Nobody has mentioned any problem with my contributions, in fact,
nobody has mentioned my contributions. Everyone has a laser-sharp
focus on my tone, not my contributions. They are two different things.

Yes and no.

One’s tone may affect how one’s contributions are received.

But it shouldn't.

The absolute certainty that he was right or that what he had found was an absolute *bug* (or whatever) despite repeatedly being shown evidence to the contrary meant that one could *not* have productive discourse with him.

This has absolutely nothing to do with tone. The problem was not *how*
he was saying things, the problem was *what* he was saying. The real
problem was the content, not the form (although the form wasn't ideal
either).

People will remember brusqueness, slights, or outright insults over time and it can hit a point where someone clearly thinks that you’ve finally crossed a line (or you’ve done so once too often).

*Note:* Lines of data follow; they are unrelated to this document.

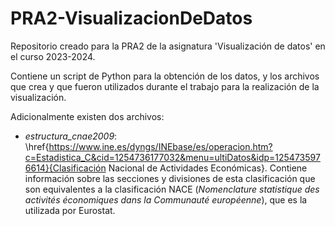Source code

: # PRA2-VisualizacionDeDatos

Repositorio creado para la PRA2 de la asignatura 'Visualización de datos' en el curso 2023-2024.

Contiene un script de Python para la obtención de los datos, y los archivos que crea y que fueron utilizados durante el trabajo para la realización de la visualización.

Adicionalmente existen dos archivos:
* *estructura_cnae2009*: \href{https://www.ine.es/dyngs/INEbase/es/operacion.htm?c=Estadistica_C&cid=1254736177032&menu=ultiDatos&idp=1254735976614}{Clasificación Nacional de Actividades Económicas}. Contiene información sobre las secciones y divisiones de esta clasificación que son equivalentes a la clasificación NACE (*Nomenclature statistique des activités économiques dans la Communauté européenne*), que es la utilizada por Eurostat. 
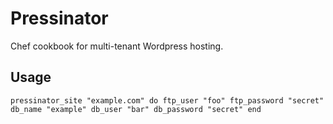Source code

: Pressinator
===========

Chef cookbook for multi-tenant Wordpress hosting.

Usage
---

`
  pressinator_site "example.com" do
    ftp_user "foo"
    ftp_password "secret"
    db_name "example"
    db_user "bar"
    db_password "secret"
  end
`

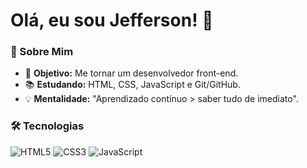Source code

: # Olá, eu sou Jefferson! 👋  

### 🌱 Sobre Mim  
- 🎯 **Objetivo:** Me tornar um desenvolvedor front-end.  
- 📚 **Estudando:** HTML, CSS, JavaScript e Git/GitHub.  
- 💡 **Mentalidade:** "Aprendizado contínuo > saber tudo de imediato".  

### 🛠️ Tecnologias  
![HTML5](https://img.shields.io/badge/HTML5-E34F26?style=for-the-badge&logo=html5&logoColor=white)
![CSS3](https://img.shields.io/badge/CSS3-1572B6?style=for-the-badge&logo=css3&logoColor=white)
![JavaScript](https://img.shields.io/badge/JavaScript-F7DF1E?style=for-the-badge&logo=javascript&logoColor=black)




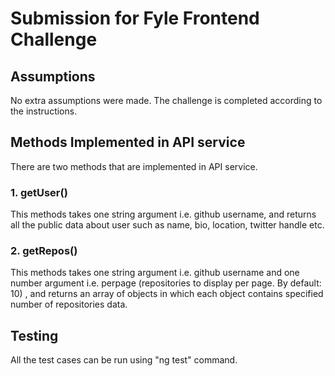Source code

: # Submission for Fyle Frontend Challenge

## Assumptions

No extra assumptions were made. The challenge is completed according to the instructions.

## Methods Implemented in API service
There are two methods that are implemented in API service.

### 1. getUser()
This methods takes one string argument i.e. github username, and returns all the public data about user such as name, bio, location, twitter handle etc.

### 2. getRepos()
This methods takes one string argument i.e. github username and one number argument i.e. perpage (repositories to display per page. By default: 10) , and returns an array of objects in which each object contains specified number of repositories data.

## Testing
All the test cases can be run using "ng test" command.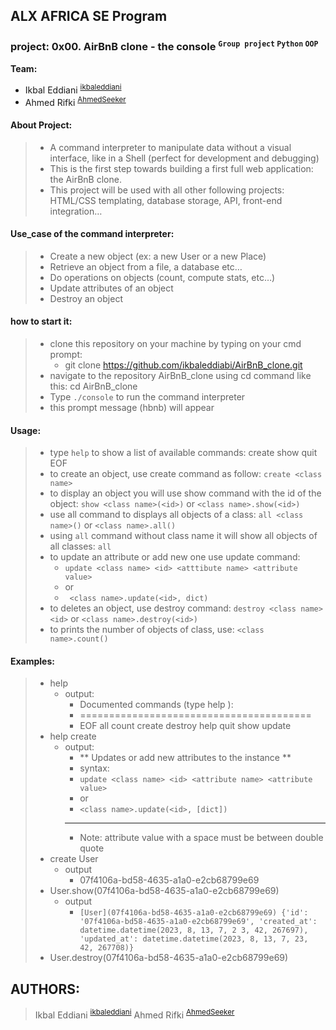 ## **ALX AFRICA SE Program**

### **project: 0x00. AirBnB clone - the console** <sup>``Group project`` ``Python`` ``OOP``</sup>

**Team:**
- Ikbal Eddiani <sup>[ikbaleddiani](https://github.com/ikbaleddiani)</sup>
- Ahmed Rifki <sup>[AhmedSeeker](https://github.com/AhmedSeeker)</sup>

#### **About Project:**
> - A command interpreter to manipulate data without a visual interface, like in a Shell (perfect for development and debugging)
> - This is the first step towards building a first full web application: the AirBnB clone.
> - This project will be used with all other following projects: HTML/CSS templating, database storage, API, front-end integration…

#### **Use_case of the command interpreter:**
> - Create a new object (ex: a new User or a new Place)
> - Retrieve an object from a file, a database etc…
> - Do operations on objects (count, compute stats, etc…)
> - Update attributes of an object
> - Destroy an object

#### **how to start it:**
> - clone this repository on your machine by typing on your cmd prompt:
>   - git clone https://github.com/ikbaleddiabi/AirBnB_clone.git
> - navigate to the repository AirBnB_clone using cd command like this: cd AirBnB_clone
> - Type ``./console`` to run the command interpreter
> - this prompt message (hbnb) will appear

#### **Usage:**
> - type ``help`` to show a list of available commands: create show quit EOF
> - to create an object, use create command as follow: ``create <class name>``
> - to display an object you will use show command with the id of the object: ``show <class name>(<id>)`` or ``<class name>.show(<id>)``
> - use all command to displays all objects of a class: ``all <class name>()`` or ``<class name>.all()``
> - using ``all`` command without class name it will show all objects of all classes: ``all``
> - to update an attribute or add new one use update command:
>   - ``update <class name> <id> <atttibute name> <attribute value>``
>   - or
>   - `` <class name>.update(<id>, dict)``
> - to deletes an object, use destroy command: ``destroy <class name> <id>`` or ``<class name>.destroy(<id>)``
> - to prints the number of objects of class, use: ``<class name>.count()``

#### **Examples:**
> - help
>   - output:
>     - Documented commands (type help <topic>):
>     - ========================================
>     - EOF  all  count  create  destroy  help  quit  show  update
> - help create
>   - output:
>     - ** Updates or add new attributes to the instance **
>     - syntax:
>     - ``update <class name> <id> <attribute name> <attribute value>``
>     - or
>     - ``<class name>.update(<id>, [dict])``
>     - -------------------------------------------------------------------
>     - Note: attribute value with a space must be between double quote
> - create User
>   - output
>     - 07f4106a-bd58-4635-a1a0-e2cb68799e69
> - User.show(07f4106a-bd58-4635-a1a0-e2cb68799e69)
>   - output
>     - ``[User](07f4106a-bd58-4635-a1a0-e2cb68799e69) {'id': '07f4106a-bd58-4635-a1a0-e2cb68799e69', 'created_at': datetime.datetime(2023, 8, 13, 7, 2
3, 42, 267697), 'updated_at': datetime.datetime(2023, 8, 13, 7, 23, 42, 267708)}``
> - User.destroy(07f4106a-bd58-4635-a1a0-e2cb68799e69)

## AUTHORS:
> Ikbal Eddiani <sup>[ikbaleddiani](https://github.com/ikbaleddiani)</sup>
> Ahmed Rifki <sup>[AhmedSeeker](https://github.com/AhmedSeeker)</sup>

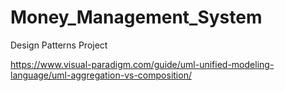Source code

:# Money_Management_System
Design Patterns Project

https://www.visual-paradigm.com/guide/uml-unified-modeling-language/uml-aggregation-vs-composition/
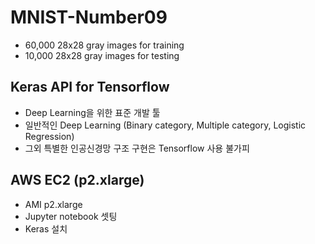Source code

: # MNIST-Number09
- 60,000 28x28 gray images for training
- 10,000 28x28 gray images for testing

## Keras API for Tensorflow
- Deep Learning을 위한 표준 개발 툴
- 일반적인 Deep Learning (Binary category, Multiple category, Logistic Regression)
- 그외 특별한 인공신경망 구조 구현은 Tensorflow 사용 불가피

## AWS EC2 (p2.xlarge)
- AMI p2.xlarge 
- Jupyter notebook 셋팅
- Keras 설치

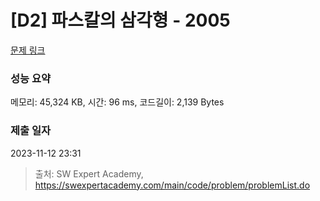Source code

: # [D2] 파스칼의 삼각형 - 2005 

[문제 링크](https://swexpertacademy.com/main/code/problem/problemDetail.do?contestProbId=AV5P0-h6Ak4DFAUq) 

### 성능 요약

메모리: 45,324 KB, 시간: 96 ms, 코드길이: 2,139 Bytes

### 제출 일자

2023-11-12 23:31



> 출처: SW Expert Academy, https://swexpertacademy.com/main/code/problem/problemList.do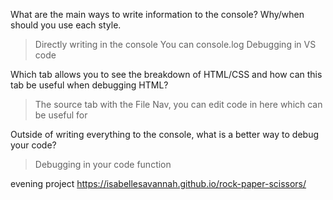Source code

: What are the main ways to write information to the console? Why/when should you use each style.
>Directly writing in the console
>You can console.log
>Debugging in VS code

Which tab allows you to see the breakdown of HTML/CSS and how can this tab be useful when debugging HTML?
>The source tab with the File Nav, you can edit code in here which can be useful for 

Outside of writing everything to the console, what is a better way to debug your code?
>Debugging in your code function



evening project
https://isabellesavannah.github.io/rock-paper-scissors/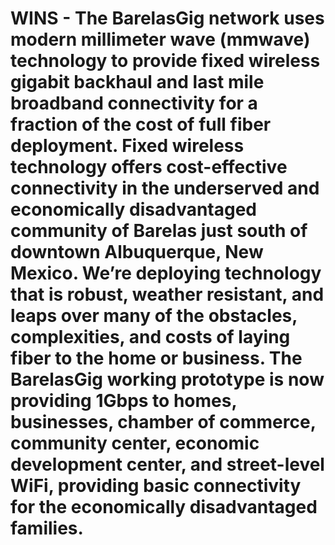 # WINS - The BarelasGig network uses modern millimeter wave (mmwave) technology to provide fixed wireless gigabit backhaul and last mile broadband connectivity for a fraction of the cost of full fiber deployment. Fixed wireless technology offers cost-effective connectivity in the underserved and economically disadvantaged community of Barelas just south of downtown Albuquerque, New Mexico. We’re deploying technology that is robust, weather resistant, and leaps over many of the obstacles, complexities, and costs of laying fiber to the home or business. The BarelasGig working prototype is now providing 1Gbps to homes, businesses, chamber of commerce, community center, economic development center, and street-level WiFi, providing basic connectivity for the economically disadvantaged families.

Yeah, and people will eat too much sugar, smoke tobacco, watch too
much TV, and have extreme dislike for the out-group bordering on
xenophobia.

The fact that people do these things doesn't mean they are good,
desirable, or productive.

Ultimately, while it may be necessary to push back against tone policing, or it may be necessary to shock people into action, it shouldn’t be a surprise if there’s blowback from the people who remember that and remember the angry reaction. And if your ongoing interactions continue to have a sharpness or lack of consideration, eventually your tone *is* your contribution, whether you want to believe so or not.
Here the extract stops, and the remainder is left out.